Verkrampft es dir den Magen, wenn du von Plotten hörst? Fühlst du dich sofort in deiner dichterischen Freiheit eingeschränkt? Das verstehe ich sehr gut, denn viele Kreative lassen sich nur ungern in ein Korsett pressen. Als solches empfinden sie nämlich jede Art von Struktur, und mag sie noch so hilfreich sein. Wenn du trotzdem sicherstellen willst, dass dein Roman einem roten Faden folgt, wenn du deinen Lesern einen vernünftigen Aufbau bieten und dir Irrwege ersparen willst, dann ist die Schlüsselstellen-Methode genau das Richtige für dich.
Inhalt
Bauchschreiber oder Plotter. Oder ein Zwischending?
Ok, es gibt begnadete Bauchschreiber, die sogar Berühmtheit erlangt haben. Stephen King ist bekennender Bauchschreiber, der nicht plottet. Wie sein Überarbeitungsprozess aussieht, weiß ich allerdings nicht. Es gibt Autoren, die lassen sich von Einfall zu Einfall tragen und wenn sie Glück haben, kommt etwas Passables dabei heraus. Wenn sie Pech haben, schreiben sie ihren Roman ein zweites Mal.
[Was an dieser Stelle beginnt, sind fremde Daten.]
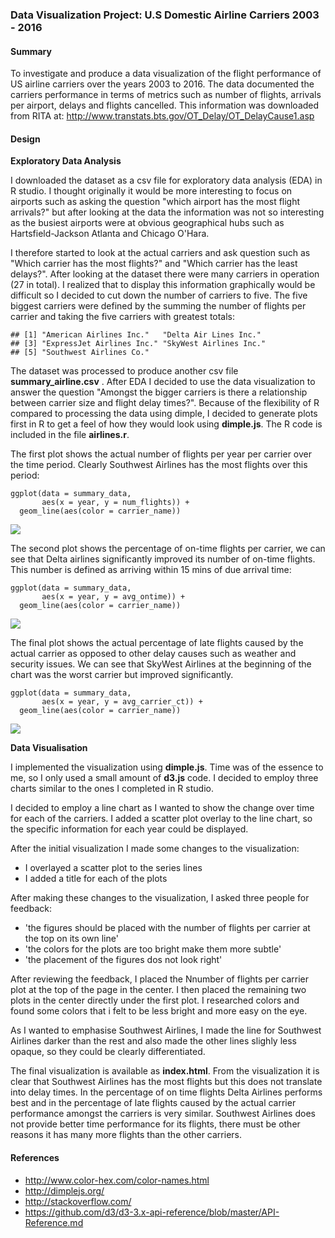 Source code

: ### Data Visualization Project: U.S Domestic Airline Carriers 2003 - 2016

#### Summary

To investigate and produce a data visualization of the flight
performance of US airline carriers over the years 2003 to 2016. The data
documented the carriers performance in terms of metrics such as number
of flights, arrivals per airport, delays and flights cancelled. This
information was downloaded from RITA at:
<http://www.transtats.bts.gov/OT_Delay/OT_DelayCause1.asp>

#### Design

**Exploratory Data Analysis**

I downloaded the dataset as a csv file for exploratory data analysis
(EDA) in R studio. I thought originally it would be more interesting to
focus on airports such as asking the question "which airport has the
most flight arrivals?" but after looking at the data the information was
not so interesting as the busiest airports were at obvious geographical
hubs such as Hartsfield-Jackson Atlanta and Chicago O'Hara.

I therefore started to look at the actual carriers and ask question such
as "Which carrier has the most flights?" and "Which carrier has the
least delays?". After looking at the dataset there were many carriers in
operation (27 in total). I realized that to display this information
graphically would be difficult so I decided to cut down the number of
carriers to five. The five biggest carriers were defined by the summing
the number of flights per carrier and taking the five carriers with
greatest totals:

    ## [1] "American Airlines Inc."   "Delta Air Lines Inc."    
    ## [3] "ExpressJet Airlines Inc." "SkyWest Airlines Inc."   
    ## [5] "Southwest Airlines Co."

The dataset was processed to produce another csv file
**summary\_airline.csv** . After EDA I decided to use the data
visualization to answer the question "Amongst the bigger carriers is
there a relationship between carrier size and flight delay times?".
Because of the flexibility of R compared to processing the data using
dimple, I decided to generate plots first in R to get a feel of how they
would look using **dimple.js**. The R code is included in the file
**airlines.r**.

The first plot shows the actual number of flights per year per carrier
over the time period. Clearly Southwest Airlines has the most flights
over this period:

    ggplot(data = summary_data,
           aes(x = year, y = num_flights)) +
      geom_line(aes(color = carrier_name))

![](airlines_files/figure-markdown_strict/code3-1.png)

The second plot shows the percentage of on-time flights per carrier, we
can see that Delta airlines significantly improved its number of on-time
flights. This number is defined as arriving within 15 mins of due
arrival time:

    ggplot(data = summary_data,
           aes(x = year, y = avg_ontime)) +
      geom_line(aes(color = carrier_name))

![](airlines_files/figure-markdown_strict/code4-1.png)

The final plot shows the actual percentage of late flights caused by the
actual carrier as opposed to other delay causes such as weather and
security issues. We can see that SkyWest Airlines at the beginning of
the chart was the worst carrier but improved significantly.

    ggplot(data = summary_data,
           aes(x = year, y = avg_carrier_ct)) +
      geom_line(aes(color = carrier_name))

![](airlines_files/figure-markdown_strict/code5-1.png)

**Data Visualisation**

I implemented the visualization using **dimple.js**. Time was of the
essence to me, so I only used a small amount of **d3.js** code. I
decided to employ three charts similar to the ones I completed in R
studio.

I decided to employ a line chart as I wanted to show the change over
time for each of the carriers. I added a scatter plot overlay to the
line chart, so the specific information for each year could be
displayed.

After the initial visualization I made some changes to the
visualization:

-   I overlayed a scatter plot to the series lines
-   I added a title for each of the plots

After making these changes to the visualization, I asked three people
for feedback:

-   'the figures should be placed with the number of flights per carrier
    at the top on its own line'
-   'the colors for the plots are too bright make them more subtle'
-   'the placement of the figures dos not look right'

After reviewing the feedback, I placed the Nnumber of flights per
carrier plot at the top of the page in the center. I then placed the
remaining two plots in the center directly under the first plot. I
researched colors and found some colors that i felt to be less bright
and more easy on the eye.

As I wanted to emphasise Southwest Airlines, I made the line for
Southwest Airlines darker than the rest and also made the other lines
slighly less opaque, so they could be clearly differentiated.

The final visualization is available as **index.html**. From the
visualization it is clear that Southwest Airlines has the most flights
but this does not translate into delay times. In the percentage of on
time flights Delta Airlines performs best and in the percentage of late
flights caused by the actual carrier performance amongst the carriers is
very similar. Southwest Airlines does not provide better time
performance for its flights, there must be other reasons it has many
more flights than the other carriers.

#### References

-   <http://www.color-hex.com/color-names.html>
-   <http://dimplejs.org/>
-   <http://stackoverflow.com/>
-   <https://github.com/d3/d3-3.x-api-reference/blob/master/API-Reference.md>
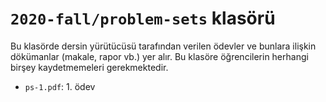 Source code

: # `2020-fall/problem-sets` klasörü

Bu klasörde dersin yürütücüsü tarafından verilen ödevler ve bunlara ilişkin dökümanlar (makale, rapor vb.) yer alır. Bu klasöre öğrencilerin herhangi birşey kaydetmemeleri gerekmektedir.

- `ps-1.pdf`: 1. ödev
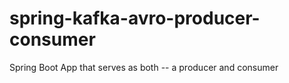 # spring-kafka-avro-producer-consumer
Spring Boot App that serves as both -- a producer and consumer
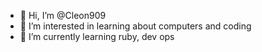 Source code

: - 👋 Hi, I’m @Cleon909
- 👀 I’m interested in learning about computers and coding
- 🌱 I’m currently learning ruby, dev ops

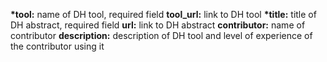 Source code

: __*tool:__ name of DH tool, required field
__tool_url:__ link to DH tool
__*title:__ title of DH abstract, required field
__url:__ link to DH abstract
__contributor:__ name of contributor
__description:__ description of DH tool and level of experience of the contributor using it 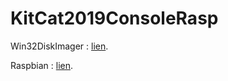 # KitCat2019ConsoleRasp

Win32DiskImager : [lien](https://sourceforge.net/projects/win32diskimager/).

Raspbian : [lien](https://archive.recalbox.com/).
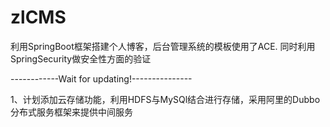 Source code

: # zlCMS
利用SpringBoot框架搭建个人博客，后台管理系统的模板使用了ACE. 同时利用SpringSecurity做安全性方面的验证

------------Wait for updating!---------------

1、计划添加云存储功能，利用HDFS与MySQl结合进行存储，采用阿里的Dubbo分布式服务框架来提供中间服务
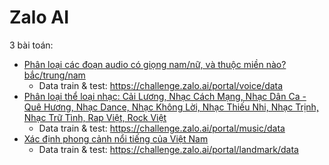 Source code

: # Zalo AI
3 bài toán:
+ [Phân loại các đoạn audio có giọng nam/nữ, và thuộc miền nào? bắc/trung/nam](/ZaloVoice)
  + Data train & test: https://challenge.zalo.ai/portal/voice/data
+ [Phân loại thể loại nhạc: Cải Lương, Nhạc Cách Mạng, Nhạc Dân Ca - Quê Hương, Nhạc Dance, Nhạc Không Lời, Nhạc Thiếu Nhi, Nhạc Trịnh, Nhạc Trữ Tình, Rap Việt, Rock Việt](/ZaloMusic)
  + Data train & test: https://challenge.zalo.ai/portal/music/data
+ [Xác định phong cảnh nổi tiếng của Việt Nam](/ZaloLandmark)
  + Data train & test: https://challenge.zalo.ai/portal/landmark/data
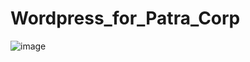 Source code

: # Wordpress_for_Patra_Corp

![image](https://user-images.githubusercontent.com/57076637/96325982-e4cfdb00-0ffa-11eb-98b7-ee0cd1f6e7b5.png)

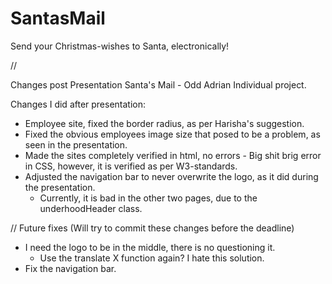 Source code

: # SantasMail
Send your Christmas-wishes to Santa, electronically!


//

Changes post Presentation
Santa's Mail - Odd Adrian Individual project.

Changes I did after presentation:
* Employee site, fixed the border radius, as per Harisha's suggestion.
* Fixed the obvious employees image size that posed to be a problem, as seen in the presentation.
* Made the sites completely verified in html, no errors - Big shit brig error in CSS, however, it is verified as per W3-standards.
* Adjusted the navigation bar to never overwrite the logo, as it did during the presentation.
	* Currently, it is bad in the other two pages, due to the underhoodHeader class.






// Future fixes (Will try to commit these changes before the deadline)
* I need the logo to be in the middle, there is no questioning it.
	* Use the translate X function again? I hate this solution. 
* Fix the navigation bar.
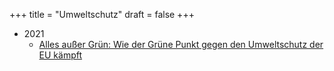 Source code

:+++
title = "Umweltschutz"
draft = false
+++

-   2021
    -   [Alles außer Grün: Wie der Grüne Punkt gegen den Umweltschutz der EU kämpft](https://correctiv.org/aktuelles/artikel-aktuelles/2021/03/12/der-gruene-punkt-gegen-den-umweltschutz/)
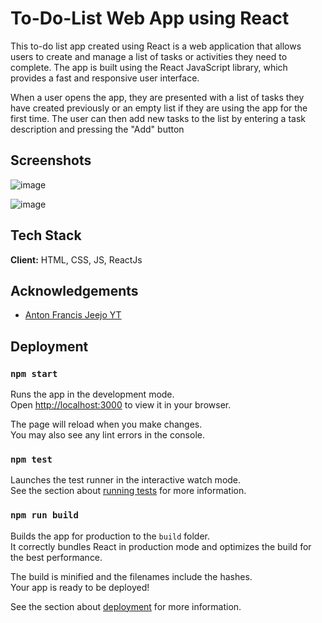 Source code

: 
# To-Do-List Web App using React
This to-do list app created using React is a web application that allows users to create and manage a list of tasks or activities they need to complete. The app is built using the React JavaScript library, which provides a fast and responsive user interface.

When a user opens the app, they are presented with a list of tasks they have created previously or an empty list if they are using the app for the first time. The user can then add new tasks to the list by entering a task description and pressing the "Add" button


## Screenshots

![image](https://user-images.githubusercontent.com/107539107/232346324-62ca16b7-757e-45aa-8d03-5f79f223251c.png)

![image](https://user-images.githubusercontent.com/107539107/232346428-760b1377-9b7d-485b-b2b2-6b684ce043f5.png)


## Tech Stack

**Client:** HTML, CSS, JS, ReactJs


## Acknowledgements

 - [Anton Francis Jeejo YT](https://www.youtube.com/watch?v=mWteXhb6qB4&list=PL5mydh8SndyO_5BML4bVF-8MqsT4UB_1t&index=2&ab_channel=AntonFrancisJeejo)




## Deployment

### `npm start`

Runs the app in the development mode.\
Open [http://localhost:3000](http://localhost:3000) to view it in your browser.

The page will reload when you make changes.\
You may also see any lint errors in the console.

### `npm test`

Launches the test runner in the interactive watch mode.\
See the section about [running tests](https://facebook.github.io/create-react-app/docs/running-tests) for more information.

### `npm run build`

Builds the app for production to the `build` folder.\
It correctly bundles React in production mode and optimizes the build for the best performance.

The build is minified and the filenames include the hashes.\
Your app is ready to be deployed!

See the section about [deployment](https://facebook.github.io/create-react-app/docs/deployment) for more information.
Es gibt auch akribische Plotter, die ihren Roman auf dem Reißbrett entwerfen und erst hinterher schreiben. Auch das muss einem liegen, mir persönlich kommen da gerne meine Figuren dazwischen, weil sie sich auf überraschende Weise entwickeln und plötzlich Dinge tun wollen, die ich nicht vorhersehen konnte.
Aber zum Glück gibt es ja auch noch etwas dazwischen. Die Zwitterwesen unter den Autoren, Planer, die trotzdem ihrer Inspiration folgen. Und ich glaube, das sind gar nicht so wenige. 😉 Aber wie gehen die sinnvoll vor?
Was dein Roman mit einer Steilwand zu tun hat
Es ist genauso wie wenn du vor einer schwierigen Steilwand stehst. Natürlich kannst du drauf los klettern. Du suchst dir den ersten Felsvorsprung, das geht noch sehr leicht, weil du voll Enthusiasmus bist. Zum nächsten kommst du auch noch ohne Mühe, aber du siehst immer nur die nächsten zwei, drei Schritte. In der Mittagshitze hängst du dann mitten in der Wand, jetzt sind es fünf mögliche Griffe auf einmal, welchen davon sollst du nehmen? Am Nachmittag irrst du nur mehr umher, und wenn die Dämmerung einsetzt, seilst du dich erschöpft ab, ohne den Gipfel auch nur von ferne gesehen zu haben.
Wie du zum Gipfel kommst – Die Schlüsselstellen-Methode
Abends in der Hütte hast du gerade beschlossen, morgen einen zweiten Versuch zu starten, da hörst du zwei andere Kletterer von der schönen Aussicht dort oben schwärmen. Und wenn du sie fragst, wie sie dorthin gekommen sind, dann hast du bereits den ersten Teil eines Plans erkannt. Auch deine Kletterkollegen planten nicht in der Hütte jeden einzelnen Griff durch, aber sie teilten sich Etappen ein. Sie wussten, wo sie starten, welche Zwischenstopps sie erreichen wollen, sie kannten die Hauptrichtung und wussten, wo der Gipfel liegt.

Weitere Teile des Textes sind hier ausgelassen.